*Task to complete*. The answer must be an exact copy of all the data below.

*Data for analysis*.
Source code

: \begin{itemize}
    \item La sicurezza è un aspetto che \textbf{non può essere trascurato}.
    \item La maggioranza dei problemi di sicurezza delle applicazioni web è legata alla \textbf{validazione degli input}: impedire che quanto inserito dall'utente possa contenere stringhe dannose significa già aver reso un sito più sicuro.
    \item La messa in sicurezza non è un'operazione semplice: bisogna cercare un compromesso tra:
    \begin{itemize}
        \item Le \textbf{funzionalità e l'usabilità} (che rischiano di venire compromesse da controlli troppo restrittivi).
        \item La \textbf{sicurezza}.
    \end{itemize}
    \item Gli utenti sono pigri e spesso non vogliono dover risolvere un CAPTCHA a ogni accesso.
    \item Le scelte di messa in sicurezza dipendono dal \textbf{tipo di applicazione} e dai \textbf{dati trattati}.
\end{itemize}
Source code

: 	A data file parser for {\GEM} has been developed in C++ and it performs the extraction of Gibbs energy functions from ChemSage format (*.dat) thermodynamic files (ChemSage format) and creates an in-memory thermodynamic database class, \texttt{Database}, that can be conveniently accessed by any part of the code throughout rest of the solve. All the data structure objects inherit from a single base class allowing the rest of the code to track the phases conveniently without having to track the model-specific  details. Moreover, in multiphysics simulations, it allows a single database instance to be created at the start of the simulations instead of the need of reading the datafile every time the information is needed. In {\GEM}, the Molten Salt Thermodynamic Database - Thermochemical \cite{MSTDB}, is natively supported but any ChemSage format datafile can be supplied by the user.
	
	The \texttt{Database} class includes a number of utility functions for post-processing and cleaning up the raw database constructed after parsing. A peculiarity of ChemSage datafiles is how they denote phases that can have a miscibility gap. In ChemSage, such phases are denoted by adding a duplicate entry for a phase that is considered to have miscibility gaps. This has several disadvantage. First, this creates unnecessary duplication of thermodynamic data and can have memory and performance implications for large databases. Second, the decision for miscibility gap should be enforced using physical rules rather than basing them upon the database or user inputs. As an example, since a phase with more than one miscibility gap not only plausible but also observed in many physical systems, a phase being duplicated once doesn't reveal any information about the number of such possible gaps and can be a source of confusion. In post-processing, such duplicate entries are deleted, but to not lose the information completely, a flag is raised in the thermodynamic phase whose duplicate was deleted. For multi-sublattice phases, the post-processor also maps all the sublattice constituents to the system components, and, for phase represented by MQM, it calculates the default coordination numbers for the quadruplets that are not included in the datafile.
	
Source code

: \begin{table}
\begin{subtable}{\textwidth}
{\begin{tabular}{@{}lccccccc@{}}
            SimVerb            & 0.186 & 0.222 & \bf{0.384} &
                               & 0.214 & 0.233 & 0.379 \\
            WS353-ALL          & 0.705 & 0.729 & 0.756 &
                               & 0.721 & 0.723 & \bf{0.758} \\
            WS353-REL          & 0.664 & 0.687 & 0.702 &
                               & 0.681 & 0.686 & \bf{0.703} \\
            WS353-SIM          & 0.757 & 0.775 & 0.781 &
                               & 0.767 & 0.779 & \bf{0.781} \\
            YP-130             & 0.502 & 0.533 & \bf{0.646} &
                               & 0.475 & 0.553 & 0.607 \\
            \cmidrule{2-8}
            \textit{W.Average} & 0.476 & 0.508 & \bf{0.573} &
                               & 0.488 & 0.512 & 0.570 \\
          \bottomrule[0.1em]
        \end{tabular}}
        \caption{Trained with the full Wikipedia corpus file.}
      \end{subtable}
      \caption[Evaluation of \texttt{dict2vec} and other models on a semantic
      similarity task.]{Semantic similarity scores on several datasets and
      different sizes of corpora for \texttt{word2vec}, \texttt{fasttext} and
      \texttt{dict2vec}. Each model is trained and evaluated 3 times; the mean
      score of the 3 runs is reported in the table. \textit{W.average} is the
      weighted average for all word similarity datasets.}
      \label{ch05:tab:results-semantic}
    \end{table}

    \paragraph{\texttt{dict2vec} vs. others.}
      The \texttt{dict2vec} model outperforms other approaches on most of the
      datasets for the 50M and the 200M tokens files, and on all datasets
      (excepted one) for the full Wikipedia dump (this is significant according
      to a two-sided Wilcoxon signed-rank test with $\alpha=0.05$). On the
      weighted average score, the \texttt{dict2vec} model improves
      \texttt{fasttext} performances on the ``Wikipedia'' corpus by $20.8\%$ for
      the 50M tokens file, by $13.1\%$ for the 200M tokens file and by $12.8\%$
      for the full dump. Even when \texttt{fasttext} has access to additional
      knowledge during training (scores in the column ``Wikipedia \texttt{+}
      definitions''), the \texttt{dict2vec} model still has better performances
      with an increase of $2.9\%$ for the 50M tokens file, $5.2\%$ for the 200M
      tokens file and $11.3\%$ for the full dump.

*Answer below*.
Source code

: \begin{itemize}
    \item La sicurezza è un aspetto che \textbf{non può essere trascurato}.
    \item La maggioranza dei problemi di sicurezza delle applicazioni web è legata alla \textbf{validazione degli input}: impedire che quanto inserito dall'utente possa contenere stringhe dannose significa già aver reso un sito più sicuro.
    \item La messa in sicurezza non è un'operazione semplice: bisogna cercare un compromesso tra:
    \begin{itemize}
        \item Le \textbf{funzionalità e l'usabilità} (che rischiano di venire compromesse da controlli troppo restrittivi).
        \item La \textbf{sicurezza}.
    \end{itemize}
    \item Gli utenti sono pigri e spesso non vogliono dover risolvere un CAPTCHA a ogni accesso.
    \item Le scelte di messa in sicurezza dipendono dal \textbf{tipo di applicazione} e dai \textbf{dati trattati}.
\end{itemize}
Source code

: 	A data file parser for {\GEM} has been developed in C++ and it performs the extraction of Gibbs energy functions from ChemSage format (*.dat) thermodynamic files (ChemSage format) and creates an in-memory thermodynamic database class, \texttt{Database}, that can be conveniently accessed by any part of the code throughout rest of the solve. All the data structure objects inherit from a single base class allowing the rest of the code to track the phases conveniently without having to track the model-specific  details. Moreover, in multiphysics simulations, it allows a single database instance to be created at the start of the simulations instead of the need of reading the datafile every time the information is needed. In {\GEM}, the Molten Salt Thermodynamic Database - Thermochemical \cite{MSTDB}, is natively supported but any ChemSage format datafile can be supplied by the user.
	
	The \texttt{Database} class includes a number of utility functions for post-processing and cleaning up the raw database constructed after parsing. A peculiarity of ChemSage datafiles is how they denote phases that can have a miscibility gap. In ChemSage, such phases are denoted by adding a duplicate entry for a phase that is considered to have miscibility gaps. This has several disadvantage. First, this creates unnecessary duplication of thermodynamic data and can have memory and performance implications for large databases. Second, the decision for miscibility gap should be enforced using physical rules rather than basing them upon the database or user inputs. As an example, since a phase with more than one miscibility gap not only plausible but also observed in many physical systems, a phase being duplicated once doesn't reveal any information about the number of such possible gaps and can be a source of confusion. In post-processing, such duplicate entries are deleted, but to not lose the information completely, a flag is raised in the thermodynamic phase whose duplicate was deleted. For multi-sublattice phases, the post-processor also maps all the sublattice constituents to the system components, and, for phase represented by MQM, it calculates the default coordination numbers for the quadruplets that are not included in the datafile.
	
Source code

: \begin{table}
\begin{subtable}{\textwidth}
{\begin{tabular}{@{}lccccccc@{}}
            SimVerb            & 0.186 & 0.222 & \bf{0.384} &
                               & 0.214 & 0.233 & 0.379 \\
            WS353-ALL          & 0.705 & 0.729 & 0.756 &
                               & 0.721 & 0.723 & \bf{0.758} \\
            WS353-REL          & 0.664 & 0.687 & 0.702 &
                               & 0.681 & 0.686 & \bf{0.703} \\
            WS353-SIM          & 0.757 & 0.775 & 0.781 &
                               & 0.767 & 0.779 & \bf{0.781} \\
            YP-130             & 0.502 & 0.533 & \bf{0.646} &
                               & 0.475 & 0.553 & 0.607 \\
            \cmidrule{2-8}
            \textit{W.Average} & 0.476 & 0.508 & \bf{0.573} &
                               & 0.488 & 0.512 & 0.570 \\
          \bottomrule[0.1em]
        \end{tabular}}
        \caption{Trained with the full Wikipedia corpus file.}
      \end{subtable}
      \caption[Evaluation of \texttt{dict2vec} and other models on a semantic
      similarity task.]{Semantic similarity scores on several datasets and
      different sizes of corpora for \texttt{word2vec}, \texttt{fasttext} and
      \texttt{dict2vec}. Each model is trained and evaluated 3 times; the mean
      score of the 3 runs is reported in the table. \textit{W.average} is the
      weighted average for all word similarity datasets.}
      \label{ch05:tab:results-semantic}
    \end{table}

    \paragraph{\texttt{dict2vec} vs. others.}
      The \texttt{dict2vec} model outperforms other approaches on most of the
      datasets for the 50M and the 200M tokens files, and on all datasets
      (excepted one) for the full Wikipedia dump (this is significant according
      to a two-sided Wilcoxon signed-rank test with $\alpha=0.05$). On the
      weighted average score, the \texttt{dict2vec} model improves
      \texttt{fasttext} performances on the ``Wikipedia'' corpus by $20.8\%$ for
      the 50M tokens file, by $13.1\%$ for the 200M tokens file and by $12.8\%$
      for the full dump. Even when \texttt{fasttext} has access to additional
      knowledge during training (scores in the column ``Wikipedia \texttt{+}
      definitions''), the \texttt{dict2vec} model still has better performances
      with an increase of $2.9\%$ for the 50M tokens file, $5.2\%$ for the 200M
      tokens file and $11.3\%$ for the full dump.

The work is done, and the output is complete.